中国人女性との“偽装結婚”を手助け――「誰からも好かれる人」が「被告」になった理由

2019/09/21 18:00
オカヂマカオリ
「東京高等地方簡易裁判所合同庁舎」Wikipediaより

 殺人、暴行、わいせつ、薬物、窃盗……毎日毎日、事件がセンセーショナルに報じられる中、大きな話題になるわけでもなく、犯した罪をひっそりと裁かれていく人たちがいます。彼らは一体、どうして罪を犯してしまったのか。これからの生活で、どうやって罪を償っていくのか。傍聴席に座り、静かに(時に荒々しく)語られる被告の言葉に耳を傾けると、“人生”という名のドラマが見えてきます――。

【#003号法廷】

罪状:電磁的公正証書原本不実記録 同供用幇助
被告人:会社役員S(60歳・男性)

 裁判傍聴をする際にまず確認するものと言えば、その日に行われる裁判がズラリと書かれた「開廷表」。東京高等・地方・簡易裁判所合同庁舎では、ロビーでこれを確認できるのですが、罪状を見ただけでは何がなんだかわからなかったので、こちらの事件を傍聴してみることに。

 双方に結婚の意思が無いのに、虚偽の婚姻届を出して(不実記録)、新しい戸籍(公正証書)を作ったので、この罪名になった模様。ちなみに、紙の台帳に記録されていた公文書の原本が、現在はデータベース(デジタル)化されているため、“電磁的”という言葉がついているようです。簡単に言えば、「偽装結婚の手助けをした」ということなのですが、何ともややこしい罪名ですよね。今回は正直、軽い感じの裁判を予想していたのですが、なかなか濃いドラマが展開されました。罪名はデジタルですが、内容はコテコテの“アナログ人情劇”だったのです。

<事件の概要>

 平成27年、被告Sは行きつけの中華料理店・店主夫婦の中国人妻Wから、「甥の元妻Cが日本に来たいと言っているけど、どうかな?」「(偽装結婚で相手に支払う報酬の)“相場”はいくら?」と、軽い調子でCの“相手探し”を持ちかけられた。被告Sはあまり深く考えずに「中国人女性が日本に来たいだけ」だと思い、前に勤めていた会社で懇意にしていた、自身の元部下Hを紹介。この時被告Sは、Hが天涯孤独であることを案じていて、「いずれは本当の夫婦になれるかも」と気遣う気持ちもあったとか。そして、報酬としてHに月々6万円ずつ支払うということで、話がまとまった。

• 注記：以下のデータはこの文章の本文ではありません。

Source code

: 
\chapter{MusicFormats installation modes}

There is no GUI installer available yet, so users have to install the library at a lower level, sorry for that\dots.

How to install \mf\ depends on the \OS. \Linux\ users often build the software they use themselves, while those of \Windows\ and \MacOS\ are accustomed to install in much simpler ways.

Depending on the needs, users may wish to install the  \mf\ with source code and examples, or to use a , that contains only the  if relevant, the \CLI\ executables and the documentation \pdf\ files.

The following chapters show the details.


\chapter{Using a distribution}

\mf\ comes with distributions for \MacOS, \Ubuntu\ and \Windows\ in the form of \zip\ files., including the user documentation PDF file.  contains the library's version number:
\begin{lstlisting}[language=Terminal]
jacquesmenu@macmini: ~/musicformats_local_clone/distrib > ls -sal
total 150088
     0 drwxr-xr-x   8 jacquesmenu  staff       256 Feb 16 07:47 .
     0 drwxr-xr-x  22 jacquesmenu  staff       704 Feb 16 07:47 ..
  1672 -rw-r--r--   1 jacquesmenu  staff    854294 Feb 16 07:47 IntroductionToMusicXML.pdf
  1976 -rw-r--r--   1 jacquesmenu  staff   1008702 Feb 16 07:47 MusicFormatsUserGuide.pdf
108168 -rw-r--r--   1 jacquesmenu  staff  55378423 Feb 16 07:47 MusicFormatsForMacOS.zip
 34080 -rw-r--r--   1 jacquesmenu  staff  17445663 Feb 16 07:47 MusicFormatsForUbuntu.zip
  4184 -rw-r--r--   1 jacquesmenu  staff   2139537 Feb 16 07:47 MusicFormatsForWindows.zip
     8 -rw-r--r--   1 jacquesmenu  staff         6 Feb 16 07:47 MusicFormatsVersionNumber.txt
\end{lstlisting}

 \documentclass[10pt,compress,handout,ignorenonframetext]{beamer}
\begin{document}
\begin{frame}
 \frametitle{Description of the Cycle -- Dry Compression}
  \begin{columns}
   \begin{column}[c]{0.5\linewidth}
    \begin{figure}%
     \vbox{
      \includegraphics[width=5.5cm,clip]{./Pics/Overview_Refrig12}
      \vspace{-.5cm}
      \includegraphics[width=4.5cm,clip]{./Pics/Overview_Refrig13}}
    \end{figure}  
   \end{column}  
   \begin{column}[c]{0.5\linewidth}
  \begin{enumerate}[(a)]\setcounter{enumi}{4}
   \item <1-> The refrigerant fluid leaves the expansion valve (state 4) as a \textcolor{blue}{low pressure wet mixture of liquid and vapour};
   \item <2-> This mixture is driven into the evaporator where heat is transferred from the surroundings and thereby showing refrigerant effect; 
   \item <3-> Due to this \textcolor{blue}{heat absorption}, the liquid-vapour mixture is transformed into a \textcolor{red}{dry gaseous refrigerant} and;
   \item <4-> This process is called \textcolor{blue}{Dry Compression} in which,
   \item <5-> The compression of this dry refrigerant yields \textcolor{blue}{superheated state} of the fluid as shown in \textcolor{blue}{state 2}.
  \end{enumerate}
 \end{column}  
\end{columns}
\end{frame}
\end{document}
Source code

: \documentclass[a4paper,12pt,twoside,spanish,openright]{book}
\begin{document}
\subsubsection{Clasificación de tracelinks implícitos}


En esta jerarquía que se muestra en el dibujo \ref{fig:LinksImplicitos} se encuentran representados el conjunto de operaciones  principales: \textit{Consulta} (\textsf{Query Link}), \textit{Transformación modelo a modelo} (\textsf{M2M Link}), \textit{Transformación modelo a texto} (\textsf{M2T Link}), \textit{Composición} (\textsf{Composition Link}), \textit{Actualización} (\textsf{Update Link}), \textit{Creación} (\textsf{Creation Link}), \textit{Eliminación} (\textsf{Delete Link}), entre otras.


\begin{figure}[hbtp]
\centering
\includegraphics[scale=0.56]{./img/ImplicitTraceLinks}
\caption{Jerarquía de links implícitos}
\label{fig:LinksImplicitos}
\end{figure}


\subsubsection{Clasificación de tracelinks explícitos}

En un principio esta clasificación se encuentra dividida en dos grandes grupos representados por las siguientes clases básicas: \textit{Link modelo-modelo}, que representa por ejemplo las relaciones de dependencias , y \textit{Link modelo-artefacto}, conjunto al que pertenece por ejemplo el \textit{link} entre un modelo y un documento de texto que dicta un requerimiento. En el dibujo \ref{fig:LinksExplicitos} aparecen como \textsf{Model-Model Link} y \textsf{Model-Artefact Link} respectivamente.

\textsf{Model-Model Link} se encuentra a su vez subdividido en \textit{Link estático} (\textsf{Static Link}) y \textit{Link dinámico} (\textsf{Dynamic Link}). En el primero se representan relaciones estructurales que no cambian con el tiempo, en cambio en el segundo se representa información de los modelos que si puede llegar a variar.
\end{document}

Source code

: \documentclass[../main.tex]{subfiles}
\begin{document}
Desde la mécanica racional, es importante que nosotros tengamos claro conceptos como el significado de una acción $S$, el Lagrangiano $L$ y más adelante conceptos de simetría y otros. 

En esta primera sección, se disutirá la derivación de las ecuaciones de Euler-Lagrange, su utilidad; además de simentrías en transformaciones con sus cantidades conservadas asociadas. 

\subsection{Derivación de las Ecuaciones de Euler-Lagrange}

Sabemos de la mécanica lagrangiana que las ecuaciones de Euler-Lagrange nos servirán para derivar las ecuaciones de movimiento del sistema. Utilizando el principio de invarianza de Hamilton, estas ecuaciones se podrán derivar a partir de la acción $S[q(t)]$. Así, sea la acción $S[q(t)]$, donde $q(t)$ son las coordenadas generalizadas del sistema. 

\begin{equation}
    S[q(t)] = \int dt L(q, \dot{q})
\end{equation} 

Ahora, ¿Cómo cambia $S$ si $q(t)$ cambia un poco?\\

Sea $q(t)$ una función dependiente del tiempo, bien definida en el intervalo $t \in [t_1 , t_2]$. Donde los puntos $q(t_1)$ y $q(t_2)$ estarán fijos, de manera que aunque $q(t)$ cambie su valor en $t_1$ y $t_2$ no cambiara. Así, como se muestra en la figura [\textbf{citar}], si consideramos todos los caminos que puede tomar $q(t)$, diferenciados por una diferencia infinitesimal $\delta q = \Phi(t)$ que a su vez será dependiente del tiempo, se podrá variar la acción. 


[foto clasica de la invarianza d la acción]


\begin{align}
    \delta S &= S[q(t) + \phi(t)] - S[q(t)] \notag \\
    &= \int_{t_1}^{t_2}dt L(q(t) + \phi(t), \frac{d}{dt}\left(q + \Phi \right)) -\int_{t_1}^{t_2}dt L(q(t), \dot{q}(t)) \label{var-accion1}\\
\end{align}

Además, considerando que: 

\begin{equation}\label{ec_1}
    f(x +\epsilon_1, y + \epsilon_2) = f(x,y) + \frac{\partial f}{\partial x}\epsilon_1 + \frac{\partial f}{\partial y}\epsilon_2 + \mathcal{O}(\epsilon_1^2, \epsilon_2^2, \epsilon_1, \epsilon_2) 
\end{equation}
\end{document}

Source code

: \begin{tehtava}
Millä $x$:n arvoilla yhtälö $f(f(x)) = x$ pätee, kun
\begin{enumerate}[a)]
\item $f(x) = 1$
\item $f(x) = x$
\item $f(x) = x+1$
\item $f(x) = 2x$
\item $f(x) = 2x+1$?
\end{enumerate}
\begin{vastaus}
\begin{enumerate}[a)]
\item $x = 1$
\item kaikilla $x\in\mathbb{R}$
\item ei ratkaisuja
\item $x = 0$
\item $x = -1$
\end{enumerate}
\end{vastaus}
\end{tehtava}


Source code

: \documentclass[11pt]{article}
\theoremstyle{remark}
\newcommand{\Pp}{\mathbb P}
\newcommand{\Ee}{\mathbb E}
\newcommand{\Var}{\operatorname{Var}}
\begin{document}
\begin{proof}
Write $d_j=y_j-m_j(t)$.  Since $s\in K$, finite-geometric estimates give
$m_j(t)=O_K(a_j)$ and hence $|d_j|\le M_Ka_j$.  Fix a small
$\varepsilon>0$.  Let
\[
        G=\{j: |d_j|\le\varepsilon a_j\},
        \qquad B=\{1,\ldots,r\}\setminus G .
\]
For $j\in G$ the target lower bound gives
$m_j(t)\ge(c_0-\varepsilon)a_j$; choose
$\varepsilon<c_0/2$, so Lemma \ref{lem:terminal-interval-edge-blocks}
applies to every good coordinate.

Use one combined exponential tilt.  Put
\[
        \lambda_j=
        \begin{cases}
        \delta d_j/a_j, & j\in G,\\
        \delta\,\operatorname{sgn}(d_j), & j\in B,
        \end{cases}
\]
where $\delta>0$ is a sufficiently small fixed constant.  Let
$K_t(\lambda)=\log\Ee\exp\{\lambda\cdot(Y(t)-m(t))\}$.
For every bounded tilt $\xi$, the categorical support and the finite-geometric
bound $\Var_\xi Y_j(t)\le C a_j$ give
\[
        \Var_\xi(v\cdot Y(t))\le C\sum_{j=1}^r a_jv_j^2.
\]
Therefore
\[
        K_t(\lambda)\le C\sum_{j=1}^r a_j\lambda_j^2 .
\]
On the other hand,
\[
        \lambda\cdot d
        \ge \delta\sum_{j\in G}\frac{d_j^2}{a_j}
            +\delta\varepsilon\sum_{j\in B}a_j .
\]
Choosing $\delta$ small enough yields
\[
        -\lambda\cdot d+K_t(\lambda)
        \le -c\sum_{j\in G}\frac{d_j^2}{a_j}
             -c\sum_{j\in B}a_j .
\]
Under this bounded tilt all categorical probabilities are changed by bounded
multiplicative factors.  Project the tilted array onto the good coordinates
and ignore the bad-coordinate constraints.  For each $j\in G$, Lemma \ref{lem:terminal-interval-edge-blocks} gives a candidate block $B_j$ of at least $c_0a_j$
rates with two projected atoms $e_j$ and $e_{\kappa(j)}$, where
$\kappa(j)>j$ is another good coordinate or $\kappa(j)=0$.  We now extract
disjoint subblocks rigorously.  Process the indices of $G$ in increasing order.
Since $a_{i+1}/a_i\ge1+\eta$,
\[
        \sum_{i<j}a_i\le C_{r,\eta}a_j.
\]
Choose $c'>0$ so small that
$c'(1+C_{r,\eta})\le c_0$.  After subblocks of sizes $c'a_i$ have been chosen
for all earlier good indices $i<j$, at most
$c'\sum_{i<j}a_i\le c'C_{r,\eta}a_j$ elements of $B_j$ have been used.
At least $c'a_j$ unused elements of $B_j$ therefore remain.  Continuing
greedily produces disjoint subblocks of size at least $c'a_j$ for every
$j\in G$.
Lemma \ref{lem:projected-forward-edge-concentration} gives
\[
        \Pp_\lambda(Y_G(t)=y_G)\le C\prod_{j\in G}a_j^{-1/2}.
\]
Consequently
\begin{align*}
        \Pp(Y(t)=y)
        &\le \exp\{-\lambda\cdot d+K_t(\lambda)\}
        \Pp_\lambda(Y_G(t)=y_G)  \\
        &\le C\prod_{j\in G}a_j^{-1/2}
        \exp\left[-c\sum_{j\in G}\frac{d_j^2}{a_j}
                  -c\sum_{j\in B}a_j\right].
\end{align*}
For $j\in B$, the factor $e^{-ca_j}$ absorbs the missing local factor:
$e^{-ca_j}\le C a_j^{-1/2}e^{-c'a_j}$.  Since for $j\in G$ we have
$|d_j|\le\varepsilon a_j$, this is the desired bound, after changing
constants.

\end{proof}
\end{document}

 平成28年7月、店主夫妻の招待で、被告SとHは中国旅行に赴く。訪問したのは店主妻Wの故郷で、そこで偽装結婚を望む甥の元妻・中国人女性CとHが引き合わされ、親族を呼んで“結婚祝賀パーティー”まで催された。被告SとHの渡航費を含め、一切の費用は店主夫婦持ちだったそうで(被告Sは支払いの意志を見せたものの、店主夫婦に拒否された)、結局、おとなしく接待にあずかることに。被告Sは偽装結婚に関する仲介手数料も受け取らなかったそうだが、次第に「このままだと、犯罪に関わってしまうのでは?」と感じるように。

 「配偶者ビザ」を入国管理局に申請するため、「(偽装結婚した2人は)長野県の国民休暇村で出会った」という、“嘘の馴れ初め”まで考えたという被告S。元部下Hと中国人女性Cは、帰国後に東京S区に婚姻届を提出し、書類上“夫婦”となった。しかし、2人はこの事件が発覚するまで、同居もせず、肉体関係もなかったという。のちに、被告Sは店主妻Wに「偽装結婚あっせん」の“前科”があったことを知るのだった。